The Missile Badge is issued in three degrees: basic, senior, and master. The level of degree is determined by a service member’s years of missile duty in the Air Force and also the level of command responsibility held within the Air Force missile units. Any officer who is or has been combat mission ready (CMR), as a missile crewmember at an operational ICBM unit qualifies to wear the missile badge with operations designator—a wreath encircling the missile. The basic badge is awarded once the member graduates Initial Qualification Training at Vandenberg AFB. Officers with seven years of nuclear experience qualify for the senior badge, and they qualify for the master badge after fifteen years experience. The Senior Missile Badge is denoted by a star above the decoration, and the Master Missile Badge displaying a star surrounded by a small wreath.

The Missile Badge without operations designator is awarded to those qualified to perform maintenance on the weapon system, but are not involved with the actual launch procedures.
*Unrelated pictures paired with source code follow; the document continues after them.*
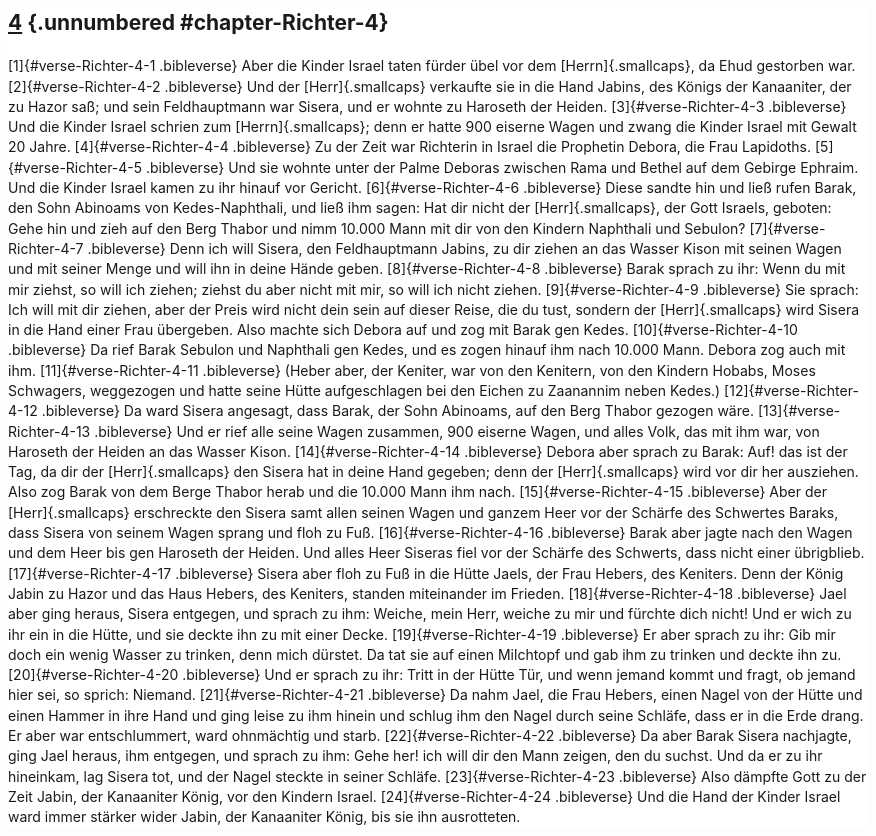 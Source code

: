 ## [4](#book-Richter) {.unnumbered #chapter-Richter-4}
[1]{#verse-Richter-4-1 .bibleverse} Aber die Kinder Israel taten fürder übel vor dem [Herrn]{.smallcaps}, da Ehud gestorben war. [2]{#verse-Richter-4-2 .bibleverse} Und der [Herr]{.smallcaps} verkaufte sie in die Hand Jabins, des Königs der Kanaaniter, der zu Hazor saß; und sein Feldhauptmann war Sisera, und er wohnte zu Haroseth der Heiden. [3]{#verse-Richter-4-3 .bibleverse} Und die Kinder Israel schrien zum [Herrn]{.smallcaps}; denn er hatte 900 eiserne Wagen und zwang die Kinder Israel mit Gewalt 20 Jahre. [4]{#verse-Richter-4-4 .bibleverse} Zu der Zeit war Richterin in Israel die Prophetin Debora, die Frau Lapidoths. [5]{#verse-Richter-4-5 .bibleverse} Und sie wohnte unter der Palme Deboras zwischen Rama und Bethel auf dem Gebirge Ephraim. Und die Kinder Israel kamen zu ihr hinauf vor Gericht. [6]{#verse-Richter-4-6 .bibleverse} Diese sandte hin und ließ rufen Barak, den Sohn Abinoams von Kedes-Naphthali, und ließ ihm sagen: Hat dir nicht der [Herr]{.smallcaps}, der Gott Israels, geboten: Gehe hin und zieh auf den Berg Thabor und nimm 10.000 Mann mit dir von den Kindern Naphthali und Sebulon? [7]{#verse-Richter-4-7 .bibleverse} Denn ich will Sisera, den Feldhauptmann Jabins, zu dir ziehen an das Wasser Kison mit seinen Wagen und mit seiner Menge und will ihn in deine Hände geben. 
[8]{#verse-Richter-4-8 .bibleverse} Barak sprach zu ihr: Wenn du mit mir ziehst, so will ich ziehen; ziehst du aber nicht mit mir, so will ich nicht ziehen. 
[9]{#verse-Richter-4-9 .bibleverse} Sie sprach: Ich will mit dir ziehen, aber der Preis wird nicht dein sein auf dieser Reise, die du tust, sondern der [Herr]{.smallcaps} wird Sisera in die Hand einer Frau übergeben. Also machte sich Debora auf und zog mit Barak gen Kedes. 
[10]{#verse-Richter-4-10 .bibleverse} Da rief Barak Sebulon und Naphthali gen Kedes, und es zogen hinauf ihm nach 10.000 Mann. Debora zog auch mit ihm. [11]{#verse-Richter-4-11 .bibleverse} (Heber aber, der Keniter, war von den Kenitern, von den Kindern Hobabs, Moses Schwagers, weggezogen und hatte seine Hütte aufgeschlagen bei den Eichen zu Zaanannim neben Kedes.) [12]{#verse-Richter-4-12 .bibleverse} Da ward Sisera angesagt, dass Barak, der Sohn Abinoams, auf den Berg Thabor gezogen wäre. [13]{#verse-Richter-4-13 .bibleverse} Und er rief alle seine Wagen zusammen, 900 eiserne Wagen, und alles Volk, das mit ihm war, von Haroseth der Heiden an das Wasser Kison. 
[14]{#verse-Richter-4-14 .bibleverse} Debora aber sprach zu Barak: Auf! das ist der Tag, da dir der [Herr]{.smallcaps} den Sisera hat in deine Hand gegeben; denn der [Herr]{.smallcaps} wird vor dir her ausziehen. Also zog Barak von dem Berge Thabor herab und die 10.000 Mann ihm nach. [15]{#verse-Richter-4-15 .bibleverse} Aber der [Herr]{.smallcaps} erschreckte den Sisera samt allen seinen Wagen und ganzem Heer vor der Schärfe des Schwertes Baraks, dass Sisera von seinem Wagen sprang und floh zu Fuß. [16]{#verse-Richter-4-16 .bibleverse} Barak aber jagte nach den Wagen und dem Heer bis gen Haroseth der Heiden. Und alles Heer Siseras fiel vor der Schärfe des Schwerts, dass nicht einer übrigblieb. 
[17]{#verse-Richter-4-17 .bibleverse} Sisera aber floh zu Fuß in die Hütte Jaels, der Frau Hebers, des Keniters. Denn der König Jabin zu Hazor und das Haus Hebers, des Keniters, standen miteinander im Frieden. [18]{#verse-Richter-4-18 .bibleverse} Jael aber ging heraus, Sisera entgegen, und sprach zu ihm: Weiche, mein Herr, weiche zu mir und fürchte dich nicht! Und er wich zu ihr ein in die Hütte, und sie deckte ihn zu mit einer Decke. 
[19]{#verse-Richter-4-19 .bibleverse} Er aber sprach zu ihr: Gib mir doch ein wenig Wasser zu trinken, denn mich dürstet. Da tat sie auf einen Milchtopf und gab ihm zu trinken und deckte ihn zu. 
[20]{#verse-Richter-4-20 .bibleverse} Und er sprach zu ihr: Tritt in der Hütte Tür, und wenn jemand kommt und fragt, ob jemand hier sei, so sprich: Niemand. 
[21]{#verse-Richter-4-21 .bibleverse} Da nahm Jael, die Frau Hebers, einen Nagel von der Hütte und einen Hammer in ihre Hand und ging leise zu ihm hinein und schlug ihm den Nagel durch seine Schläfe, dass er in die Erde drang. Er aber war entschlummert, ward ohnmächtig und starb. 
[22]{#verse-Richter-4-22 .bibleverse} Da aber Barak Sisera nachjagte, ging Jael heraus, ihm entgegen, und sprach zu ihm: Gehe her! ich will dir den Mann zeigen, den du suchst. Und da er zu ihr hineinkam, lag Sisera tot, und der Nagel steckte in seiner Schläfe. [23]{#verse-Richter-4-23 .bibleverse} Also dämpfte Gott zu der Zeit Jabin, der Kanaaniter König, vor den Kindern Israel. [24]{#verse-Richter-4-24 .bibleverse} Und die Hand der Kinder Israel ward immer stärker wider Jabin, der Kanaaniter König, bis sie ihn ausrotteten.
Most Air Force members who earned the Missile Badge with operations designator also earned the Combat Readiness Medal after two years of qualified service in an active missile launch control center. Missile operations (13N) is no longer a subset of the Space Operations career field (13S) and thus Missile Operators no longer are awarded a Space Badge. As of 1 October 2009, officers who have gone through the missile operations training are awarded their badge upon completion of the class.